** Opening STUDY MATERIAL block **
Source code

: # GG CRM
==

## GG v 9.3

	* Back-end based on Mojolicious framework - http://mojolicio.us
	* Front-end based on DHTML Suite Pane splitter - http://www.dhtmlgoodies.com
** Closing STUDY MATERIAL block **
INSTRUCTIONS TO FOLLOW — Wherever the word "http" occurs in the data above, copy the line it sits in.

TASK RESPONSE —
	* Back-end based on Mojolicious framework - http://mojolicio.us
	* Front-end based on DHTML Suite Pane splitter - http://www.dhtmlgoodies.com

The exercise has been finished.